- _What the task requires_
Which lines in the entries below contain the string "loading"? Show each of them in full.

[Data records]
☆ ☆ ☆ ☆ ☆ ☆ ☆

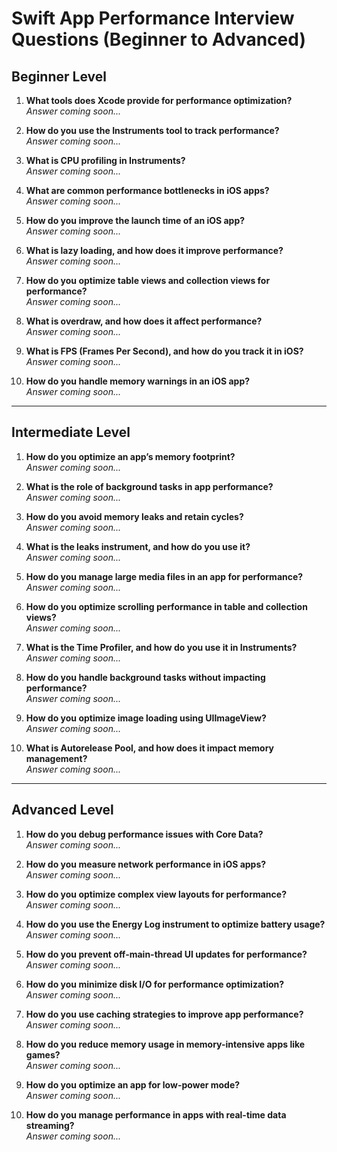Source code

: # Swift App Performance Interview Questions (Beginner to Advanced)

## Beginner Level

1.	**What tools does Xcode provide for performance optimization?**  
   *Answer coming soon...*

2.	**How do you use the Instruments tool to track performance?**  
   *Answer coming soon...*

3.	**What is CPU profiling in Instruments?**  
   *Answer coming soon...*

4.	**What are common performance bottlenecks in iOS apps?**  
   *Answer coming soon...*

5.	**How do you improve the launch time of an iOS app?**  
   *Answer coming soon...*

6.	**What is lazy loading, and how does it improve performance?**  
   *Answer coming soon...*

7.	**How do you optimize table views and collection views for performance?**  
   *Answer coming soon...*

8.	**What is overdraw, and how does it affect performance?**  
   *Answer coming soon...*

9.	**What is FPS (Frames Per Second), and how do you track it in iOS?**  
   *Answer coming soon...*

10.	**How do you handle memory warnings in an iOS app?**  
   *Answer coming soon...*

---

## Intermediate Level
1.	**How do you optimize an app’s memory footprint?**  
   *Answer coming soon...*

2.	**What is the role of background tasks in app performance?**  
   *Answer coming soon...*

3.	**How do you avoid memory leaks and retain cycles?**  
   *Answer coming soon...*

4.	**What is the leaks instrument, and how do you use it?**  
   *Answer coming soon...*

5.	**How do you manage large media files in an app for performance?**  
   *Answer coming soon...*

6.	**How do you optimize scrolling performance in table and collection views?**  
   *Answer coming soon...*

7.	**What is the Time Profiler, and how do you use it in Instruments?**  
   *Answer coming soon...*

8.	**How do you handle background tasks without impacting performance?**  
   *Answer coming soon...*

9.	**How do you optimize image loading using UIImageView?**  
   *Answer coming soon...*

10.	**What is Autorelease Pool, and how does it impact memory management?**  
   *Answer coming soon...*

---


## Advanced Level
1.	**How do you debug performance issues with Core Data?**  
   *Answer coming soon...*

2.	**How do you measure network performance in iOS apps?**  
   *Answer coming soon...*

3.	**How do you optimize complex view layouts for performance?**  
   *Answer coming soon...*

4.	**How do you use the Energy Log instrument to optimize battery usage?**  
   *Answer coming soon...*

5.	**How do you prevent off-main-thread UI updates for performance?**  
   *Answer coming soon...*

6.	**How do you minimize disk I/O for performance optimization?**  
   *Answer coming soon...*

7.	**How do you use caching strategies to improve app performance?**  
   *Answer coming soon...*

8.	**How do you reduce memory usage in memory-intensive apps like games?**  
   *Answer coming soon...*

9.	**How do you optimize an app for low-power mode?**  
   *Answer coming soon...*

10.	**How do you manage performance in apps with real-time data streaming?**  
   *Answer coming soon...*

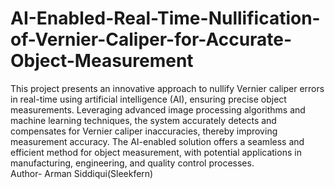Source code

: # AI-Enabled-Real-Time-Nullification-of-Vernier-Caliper-for-Accurate-Object-Measurement
This project presents an innovative approach to nullify Vernier caliper errors in real-time using artificial intelligence (AI), ensuring precise object measurements. Leveraging advanced image processing algorithms and machine learning techniques, the system accurately detects and compensates for Vernier caliper inaccuracies, thereby improving measurement accuracy. The AI-enabled solution offers a seamless and efficient method for object measurement, with potential applications in manufacturing, engineering, and quality control processes.
<br>
Author- Arman Siddiqui(Sleekfern)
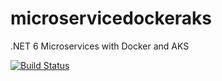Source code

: # microservicedockeraks
.NET 6 Microservices with Docker and AKS

[![Build Status](https://dev.azure.com/rohansawant10553/Shopping/_apis/build/status/shoppingapi-pipeline?branchName=main)](https://dev.azure.com/rohansawant10553/Shopping/_build/latest?definitionId=6&branchName=main)
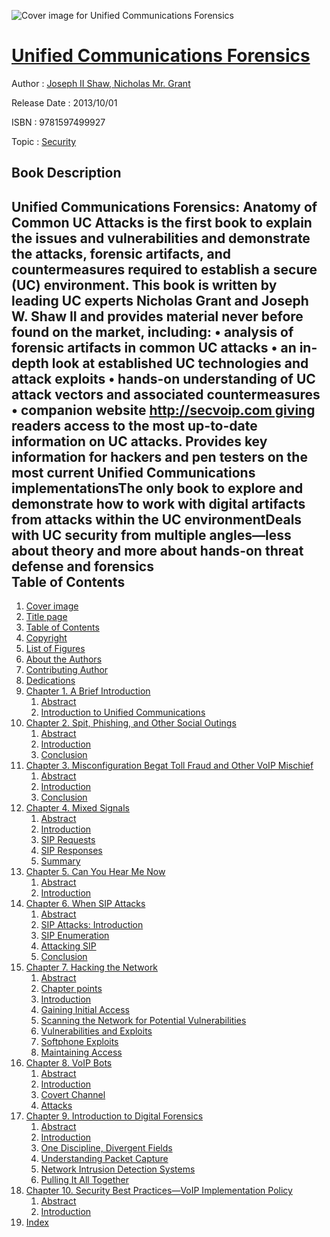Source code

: ![Cover image for Unified Communications Forensics](https://imgdetail.ebookreading.net/cover/cover/security/EB9781597499927.jpg)

[Unified Communications Forensics](https://ebookreading.net/view/book/Unified+Communications+Forensics-EB9781597499927_1.html "Unified Communications Forensics")
====================================================================================================================

Author : [Joseph II Shaw](https://ebookreading.net/search/author/Joseph+II+Shaw),[ Nicholas Mr. Grant](https://ebookreading.net/search/author/+Nicholas+Mr.+Grant)

Release Date : 2013/10/01

ISBN : 9781597499927

Topic : [Security](https://ebookreading.net/search/category/security)

Book Description
-----------------

Unified Communications Forensics: Anatomy of Common UC Attacks is the first book to explain the issues and vulnerabilities and demonstrate the attacks, forensic artifacts, and countermeasures required to establish a secure (UC) environment. 
This book is written by leading UC experts Nicholas Grant and Joseph W. Shaw II and provides material never before found on the market, including: 
• analysis of forensic artifacts in common UC attacks 
• an in-depth look at established UC technologies and attack exploits 
• hands-on understanding of UC attack vectors and associated countermeasures 
• companion website http://secvoip.com giving readers access to the most up-to-date information on UC attacks.
Provides key information for hackers and pen testers on the most current Unified Communications implementationsThe only book to explore and demonstrate how to work with digital artifacts from attacks within the UC environmentDeals with UC security from multiple angles—less about theory and more about hands-on threat defense and forensics              
Table of Contents
-----------------

1. [Cover image](https://ebookreading.net/view/book/Unified+Communications+Forensics-EB9781597499927_1.html#Cover)
1. [Title page](https://ebookreading.net/view/book/Unified+Communications+Forensics-EB9781597499927_2.html)
1. [Table of Contents](https://ebookreading.net/view/book/Unified+Communications+Forensics-EB9781597499927_3.html)
1. [Copyright](https://ebookreading.net/view/book/Unified+Communications+Forensics-EB9781597499927_4.html)
1. [List of Figures](https://ebookreading.net/view/book/Unified+Communications+Forensics-EB9781597499927_6.html#HTU001titl)
1. [About the Authors](https://ebookreading.net/view/book/Unified+Communications+Forensics-EB9781597499927_0.html#BIO001titl)
1. [Contributing Author](https://ebookreading.net/view/book/Unified+Communications+Forensics-EB9781597499927_7.html#CTR002titl)
1. [Dedications](https://ebookreading.net/view/book/Unified+Communications+Forensics-EB9781597499927_8.html#DED001titl)
1. [Chapter 1. A Brief Introduction](https://ebookreading.net/view/book/Unified+Communications+Forensics-EB9781597499927_9.html#CHP001tit)
    1. [Abstract](https://ebookreading.net/view/book/Unified+Communications+Forensics-EB9781597499927_9.html#ST0010)
    1. [Introduction to Unified Communications](https://ebookreading.net/view/book/Unified+Communications+Forensics-EB9781597499927_9.html#ST0020)
1. [Chapter 2. Spit, Phishing, and Other Social Outings](https://ebookreading.net/view/book/Unified+Communications+Forensics-EB9781597499927_10.html#CHP002tit)
    1. [Abstract](https://ebookreading.net/view/book/Unified+Communications+Forensics-EB9781597499927_10.html#ST0010)
    1. [Introduction](https://ebookreading.net/view/book/Unified+Communications+Forensics-EB9781597499927_10.html#ST0020)
    1. [Conclusion](https://ebookreading.net/view/book/Unified+Communications+Forensics-EB9781597499927_10.html#ST0080)
1. [Chapter 3. Misconfiguration Begat Toll Fraud and Other VoIP Mischief](https://ebookreading.net/view/book/Unified+Communications+Forensics-EB9781597499927_11.html#CHP003tit)
    1. [Abstract](https://ebookreading.net/view/book/Unified+Communications+Forensics-EB9781597499927_11.html#ST0010)
    1. [Introduction](https://ebookreading.net/view/book/Unified+Communications+Forensics-EB9781597499927_11.html#ST0020)
    1. [Conclusion](https://ebookreading.net/view/book/Unified+Communications+Forensics-EB9781597499927_11.html#ST0095)
1. [Chapter 4. Mixed Signals](https://ebookreading.net/view/book/Unified+Communications+Forensics-EB9781597499927_12.html#CHP004tit)
    1. [Abstract](https://ebookreading.net/view/book/Unified+Communications+Forensics-EB9781597499927_12.html#ST0010)
    1. [Introduction](https://ebookreading.net/view/book/Unified+Communications+Forensics-EB9781597499927_12.html#ST0020)
    1. [SIP Requests](https://ebookreading.net/view/book/Unified+Communications+Forensics-EB9781597499927_12.html#ST0025)
    1. [SIP Responses](https://ebookreading.net/view/book/Unified+Communications+Forensics-EB9781597499927_12.html#ST0060)
    1. [Summary](https://ebookreading.net/view/book/Unified+Communications+Forensics-EB9781597499927_12.html#ST0130)
1. [Chapter 5. Can You Hear Me Now](https://ebookreading.net/view/book/Unified+Communications+Forensics-EB9781597499927_13.html#CHP005tit)
    1. [Abstract](https://ebookreading.net/view/book/Unified+Communications+Forensics-EB9781597499927_13.html#ST0010)
    1. [Introduction](https://ebookreading.net/view/book/Unified+Communications+Forensics-EB9781597499927_13.html#ST0020)
1. [Chapter 6. When SIP Attacks](https://ebookreading.net/view/book/Unified+Communications+Forensics-EB9781597499927_14.html#CHP006tit)
    1. [Abstract](https://ebookreading.net/view/book/Unified+Communications+Forensics-EB9781597499927_14.html#ST0010)
    1. [SIP Attacks: Introduction](https://ebookreading.net/view/book/Unified+Communications+Forensics-EB9781597499927_14.html#ST0020)
    1. [SIP Enumeration](https://ebookreading.net/view/book/Unified+Communications+Forensics-EB9781597499927_14.html#ST0035)
    1. [Attacking SIP](https://ebookreading.net/view/book/Unified+Communications+Forensics-EB9781597499927_14.html#ST0060)
    1. [Conclusion](https://ebookreading.net/view/book/Unified+Communications+Forensics-EB9781597499927_14.html#ST0100)
1. [Chapter 7. Hacking the Network](https://ebookreading.net/view/book/Unified+Communications+Forensics-EB9781597499927_15.html#CHP007tit)
    1. [Abstract](https://ebookreading.net/view/book/Unified+Communications+Forensics-EB9781597499927_15.html#ST0010)
    1. [Chapter points](https://ebookreading.net/view/book/Unified+Communications+Forensics-EB9781597499927_15.html#ST0020)
    1. [Introduction](https://ebookreading.net/view/book/Unified+Communications+Forensics-EB9781597499927_15.html#ST0025)
    1. [Gaining Initial Access](https://ebookreading.net/view/book/Unified+Communications+Forensics-EB9781597499927_15.html#ST0030)
    1. [Scanning the Network for Potential Vulnerabilities](https://ebookreading.net/view/book/Unified+Communications+Forensics-EB9781597499927_15.html#ST0035)
    1. [Vulnerabilities and Exploits](https://ebookreading.net/view/book/Unified+Communications+Forensics-EB9781597499927_15.html#ST0040)
    1. [Softphone Exploits](https://ebookreading.net/view/book/Unified+Communications+Forensics-EB9781597499927_15.html#ST0050)
    1. [Maintaining Access](https://ebookreading.net/view/book/Unified+Communications+Forensics-EB9781597499927_15.html#ST0055)
1. [Chapter 8. VoIP Bots](https://ebookreading.net/view/book/Unified+Communications+Forensics-EB9781597499927_16.html#CHP008tit)
    1. [Abstract](https://ebookreading.net/view/book/Unified+Communications+Forensics-EB9781597499927_16.html#ST0010)
    1. [Introduction](https://ebookreading.net/view/book/Unified+Communications+Forensics-EB9781597499927_16.html#ST0020)
    1. [Covert Channel](https://ebookreading.net/view/book/Unified+Communications+Forensics-EB9781597499927_16.html#ST0025)
    1. [Attacks](https://ebookreading.net/view/book/Unified+Communications+Forensics-EB9781597499927_16.html#ST0030)
1. [Chapter 9. Introduction to Digital Forensics](https://ebookreading.net/view/book/Unified+Communications+Forensics-EB9781597499927_17.html#CHP009tit)
    1. [Abstract](https://ebookreading.net/view/book/Unified+Communications+Forensics-EB9781597499927_17.html#ST0010)
    1. [Introduction](https://ebookreading.net/view/book/Unified+Communications+Forensics-EB9781597499927_17.html#ST0020)
    1. [One Discipline, Divergent Fields](https://ebookreading.net/view/book/Unified+Communications+Forensics-EB9781597499927_17.html#ST0025)
    1. [Understanding Packet Capture](https://ebookreading.net/view/book/Unified+Communications+Forensics-EB9781597499927_17.html#ST0035)
    1. [Network Intrusion Detection Systems](https://ebookreading.net/view/book/Unified+Communications+Forensics-EB9781597499927_17.html#ST9005)
    1. [Pulling It All Together](https://ebookreading.net/view/book/Unified+Communications+Forensics-EB9781597499927_17.html#ST0050)
1. [Chapter 10. Security Best Practices—VoIP Implementation Policy](https://ebookreading.net/view/book/Unified+Communications+Forensics-EB9781597499927_18.html#CHP010tit)
    1. [Abstract](https://ebookreading.net/view/book/Unified+Communications+Forensics-EB9781597499927_18.html#ST0010)
    1. [Introduction](https://ebookreading.net/view/book/Unified+Communications+Forensics-EB9781597499927_18.html#ST0020)
1. [Index](https://ebookreading.net/view/book/Unified+Communications+Forensics-EB9781597499927_19.html)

☆ ☆ ☆ ☆ ☆ ☆ ☆

- _Output of the task_
6.	**What is lazy loading, and how does it improve performance?**  
9.	**How do you optimize image loading using UIImageView?**  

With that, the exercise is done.